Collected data
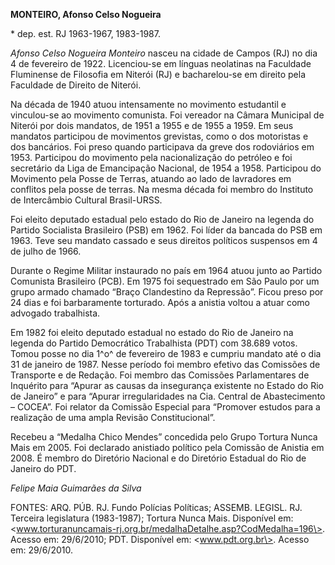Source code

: **MONTEIRO, Afonso Celso Nogueira**

\* dep. est. RJ 1963-1967, 1983-1987.

*Afonso Celso Nogueira Monteiro* nasceu na cidade de Campos (RJ) no dia
4 de fevereiro de 1922. Licenciou-se em línguas neolatinas na Faculdade
Fluminense de Filosofia em Niterói (RJ) e bacharelou-se em direito pela
Faculdade de Direito de Niterói.

Na década de 1940 atuou intensamente no movimento estudantil e
vinculou-se ao movimento comunista. Foi vereador na Câmara Municipal de
Niterói por dois mandatos, de 1951 a 1955 e de 1955 a 1959. Em seus
mandatos participou de movimentos grevistas, como o dos motoristas e dos
bancários. Foi preso quando participava da greve dos rodoviários em
1953. Participou do movimento pela nacionalização do petróleo e foi
secretário da Liga de Emancipação Nacional, de 1954 a 1958. Participou
do Movimento pela Posse de Terras, atuando ao lado de lavradores em
conflitos pela posse de terras. Na mesma década foi membro do Instituto
de Intercâmbio Cultural Brasil-URSS.

Foi eleito deputado estadual pelo estado do Rio de Janeiro na legenda do
Partido Socialista Brasileiro (PSB) em 1962. Foi líder da bancada do PSB
em 1963. Teve seu mandato cassado e seus direitos políticos suspensos em
4 de julho de 1966.

Durante o Regime Militar instaurado no país em 1964 atuou junto ao
Partido Comunista Brasileiro (PCB). Em 1975 foi sequestrado em São Paulo
por um grupo armado chamado “Braço Clandestino da Repressão”. Ficou
preso por 24 dias e foi barbaramente torturado. Após a anistia voltou a
atuar como advogado trabalhista.

Em 1982 foi eleito deputado estadual no estado do Rio de Janeiro na
legenda do Partido Democrático Trabalhista (PDT) com 38.689 votos. Tomou
posse no dia 1^o^ de fevereiro de 1983 e cumpriu mandato até o dia 31 de
janeiro de 1987. Nesse período foi membro efetivo das Comissões de
Transporte e de Redação. Foi membro das Comissões Parlamentares de
Inquérito para “Apurar as causas da insegurança existente no Estado do
Rio de Janeiro” e para “Apurar irregularidades na Cia. Central de
Abastecimento – COCEA”. Foi relator da Comissão Especial para “Promover
estudos para a realização de uma ampla Revisão Constitucional”.

Recebeu a “Medalha Chico Mendes” concedida pelo Grupo Tortura Nunca Mais
em 2005. Foi declarado anistiado político pela Comissão de Anistia em
2008. É membro do Diretório Nacional e do Diretório Estadual do Rio de
Janeiro do PDT.

*Felipe Maia Guimarães da Silva*

FONTES: ARQ. PÚB. RJ. Fundo Polícias Políticas; ASSEMB. LEGISL. RJ.
Terceira legislatura (1983-1987); Tortura Nunca Mais. Disponível em:
\<www.torturanuncamais-rj.org.br/medalhaDetalhe.asp?CodMedalha=196\>.
Acesso em: 29/6/2010; PDT. Disponível em: \<www.pdt.org.br\>. Acesso em:
29/6/2010.

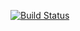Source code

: [![Build Status](https://travis-ci.com/ITGoodBoy/contactfilter.svg?branch=master)](https://travis-ci.com/ITGoodBoy/contactfilter)
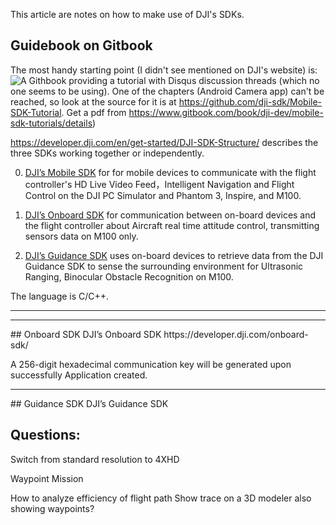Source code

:This article are notes on how to make use of DJI's SDKs.

## Guidebook on Gitbook
The most handy starting point (I didn't see mentioned on DJI's website) is:
![A Githbook](https://dji-dev.gitbooks.io/mobile-sdk-tutorials/content/en/)
providing a tutorial with Disqus discussion threads (which no one seems to be using).
One of the chapters (Android Camera app) can't be reached, so look at 
the source for it is at https://github.com/dji-sdk/Mobile-SDK-Tutorial.
Get a pdf from https://www.gitbook.com/book/dji-dev/mobile-sdk-tutorials/details)


https://developer.dji.com/en/get-started/DJI-SDK-Structure/
describes the three SDKs working together or independently.

0. <a href="#MobileSDK">DJI’s Mobile SDK</a> for  for mobile devices to communicate with the flight controller's
    HD Live Video Feed，Intelligent Navigation and Flight Control
    on the DJI PC Simulator and Phantom 3, Inspire, and M100.

0. <a href="#OnboardSDK">DJI’s Onboard SDK</a> for 
   communication between on-board devices and the flight controller about
   Aircraft real time attitude control, transmitting sensors data
   on M100 only.

0. <a href="#GuidanceSDK">DJI’s Guidance SDK</a> uses on-board devices to retrieve data from 
   the DJI Guidance SDK to sense the surrounding environment for Ultrasonic Ranging,
   Binocular Obstacle Recognition on M100.

The language is C/C++.

<hr />



<hr />

<a name="OnboardSDK">
## Onboard SDK</a>
DJI’s Onboard SDK https://developer.dji.com/onboard-sdk/

A 256-digit hexadecimal communication key will be generated upon successfully Application created.


<hr />


<a name="GuidanceSDK">
## Guidance SDK</a>
DJI’s Guidance SDK


## Questions:
Switch from standard resolution to 4XHD

Waypoint Mission

How to analyze efficiency of flight path
Show trace on a 3D modeler also showing waypoints?





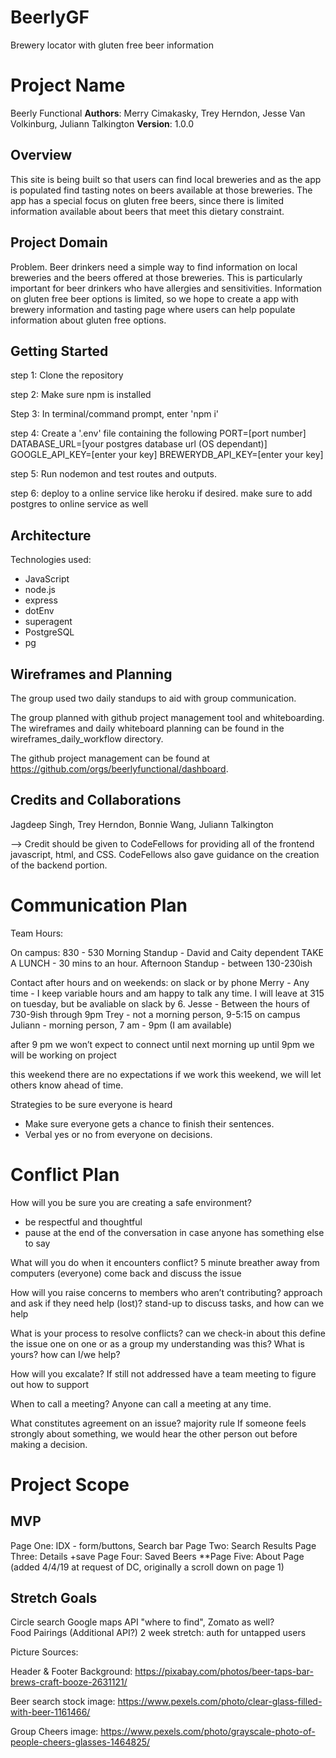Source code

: # BeerlyGF
Brewery locator with gluten free beer information

# Project Name
Beerly Functional
**Authors**: Merry Cimakasky, Trey Herndon, Jesse Van Volkinburg, Juliann Talkington
**Version**: 1.0.0 

## Overview

This site is being built so that users can find local breweries and as the app is populated find tasting notes on beers available at those breweries. The app has a special focus on gluten free beers, since there is limited information available about beers that meet this dietary constraint. 

## Project Domain

Problem. Beer drinkers need a simple way to find information on local breweries and the beers offered at those breweries. This is particularly important for beer drinkers who have allergies and sensitivities. Information on gluten free beer options is limited, so we hope to create a app with brewery information and tasting page where users can help populate information about gluten free options. 

## Getting Started

  step 1: Clone the repository
  
  step 2: Make sure npm is installed
  
  Step 3: In terminal/command prompt, enter 'npm i' 
  
  step 4: Create a '.env' file containing the following
        PORT=[port number]      
        DATABASE_URL=[your postgres database url (OS dependant)]
        GOOGLE_API_KEY=[enter your key]
        BREWERYDB_API_KEY=[enter your key]    

  step 5: Run nodemon and test routes and outputs.
  
  step 6: deploy to a online service like heroku if desired. make sure to add postgres to online service as well

## Architecture

Technologies used:

  - JavaScript
  - node.js
  - express
  - dotEnv
  - superagent
  - PostgreSQL
  - pg 

## Wireframes and Planning

The group used two daily standups to aid with group communication.

The group planned with github project management tool and whiteboarding. The wireframes and daily whiteboard planning can be found in the wireframes_daily_workflow directory. 

The github project management can be found at https://github.com/orgs/beerlyfunctional/dashboard.

## Credits and Collaborations

Jagdeep Singh, Trey Herndon, Bonnie Wang, Juliann Talkington

-->
Credit should be given to CodeFellows for providing all of the frontend javascript, html, and CSS. CodeFellows also gave guidance on the creation of the backend portion.


# Communication Plan

Team Hours: 

On campus: 830 - 530
Morning Standup - David and Caity dependent 
TAKE A LUNCH - 30 mins to an hour. 
Afternoon Standup - between 130-230ish 

Contact after hours and on weekends: 
on slack or by phone
Merry - Any time - I keep variable hours and am happy to talk any time. I will leave at 315 on tuesday, but be avaliable on slack by 6. 
Jesse - Between the hours of 730-9ish through 9pm 
Trey - not a morning person, 9-5:15 on campus
Juliann - morning person, 7 am - 9pm (I am available)

after 9 pm we won’t expect to connect until next morning
up until 9pm we will be working on project

this weekend there are no expectations
if we work this weekend, we will let others know ahead of time.

Strategies to be sure everyone is heard
- Make sure everyone gets a chance to finish their sentences.
- Verbal yes or no from everyone on decisions.

# Conflict Plan 

How will you be sure you are creating a safe environment?
- be respectful and thoughtful
- pause at the end of the conversation in case anyone has something else to say

What will you do when it encounters conflict?
 5 minute breather away from computers (everyone)
 come back and discuss the issue

How will you raise concerns to members who aren’t contributing?
approach and ask if they need help (lost)?
stand-up to discuss tasks, and how can we help

What is your process to resolve conflicts?
can we check-in about this
define the issue one on one or as a group
my understanding was this? What is yours?
how can I/we help?

How will you excalate?
If still not addressed have a team meeting to figure out how to support

When to call a meeting?
Anyone can call a meeting at any time.

What constitutes agreement on an issue?
majority rule
If someone feels strongly about something, we would hear the other person out before making a decision.

# Project Scope

## MVP
Page One: IDX - form/buttons, Search bar 
Page Two: Search Results 
Page Three: Details +save 
Page Four: Saved Beers 
**Page Five: About Page (added 4/4/19 at request of DC, originally a scroll down on page 1)

## Stretch Goals 
Circle search 
Google maps API "where to find", Zomato as well?  
Food Pairings (Additional API?) 
2 week stretch: auth for untapped users 


Picture Sources:

Header & Footer Background: https://pixabay.com/photos/beer-taps-bar-brews-craft-booze-2631121/

Beer search stock image: https://www.pexels.com/photo/clear-glass-filled-with-beer-1161466/

Group Cheers image: https://www.pexels.com/photo/grayscale-photo-of-people-cheers-glasses-1464825/

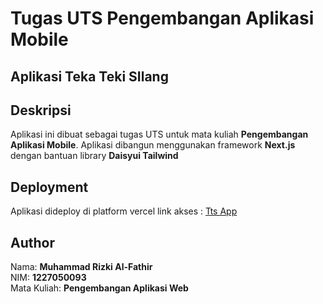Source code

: 
# Tugas UTS Pengembangan Aplikasi Mobile
## Aplikasi Teka Teki SIlang

## Deskripsi
Aplikasi ini dibuat sebagai tugas UTS untuk mata kuliah **Pengembangan Aplikasi Mobile**. Aplikasi dibangun menggunakan framework **Next.js** dengan bantuan library **Daisyui Tailwind**

## Deployment
Aplikasi dideploy di platform vercel
link akses : [Tts App](https://tts-app-eta.vercel.app/)

## Author
Nama: **Muhammad Rizki Al-Fathir**  
NIM: **1227050093**  
Mata Kuliah: **Pengembangan Aplikasi Web**

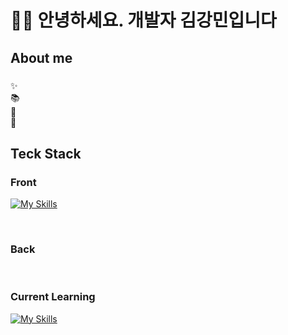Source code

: <h1 align="left">👋🏻 안녕하세요. 개발자 김강민입니다</h1>

###

<h2 align="left">About me</h2>

###

<p align="left">✨ <br>📚 <br>🎯 <br>🎲 </p>

###

<h2 align="left">Teck Stack</h2>

###

<div align="left">
  <h3>Front</h3>
  
  [![My Skills](https://skillicons.dev/icons?i=html,css,js,ts,react,next,tailwind,vite,nodejs)](https://skillicons.dev)
  
  <br/>
  <h3>Back</h3>
  <br/>
  <h3>Current Learning</h3>
  
  [![My Skills](https://skillicons.dev/icons?i=nest,mysql,aws,docker)](https://skillicons.dev)
</div>

###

[WHAT YOU HAVE TO DO]
Copy each line above that contains the word "membro".

[OUTPUT OF THE TASK]
conflitos pela posse de terras. Na mesma década foi membro do Instituto
janeiro de 1987. Nesse período foi membro efetivo das Comissões de
Transporte e de Redação. Foi membro das Comissões Parlamentares de
2008. É membro do Diretório Nacional e do Diretório Estadual do Rio de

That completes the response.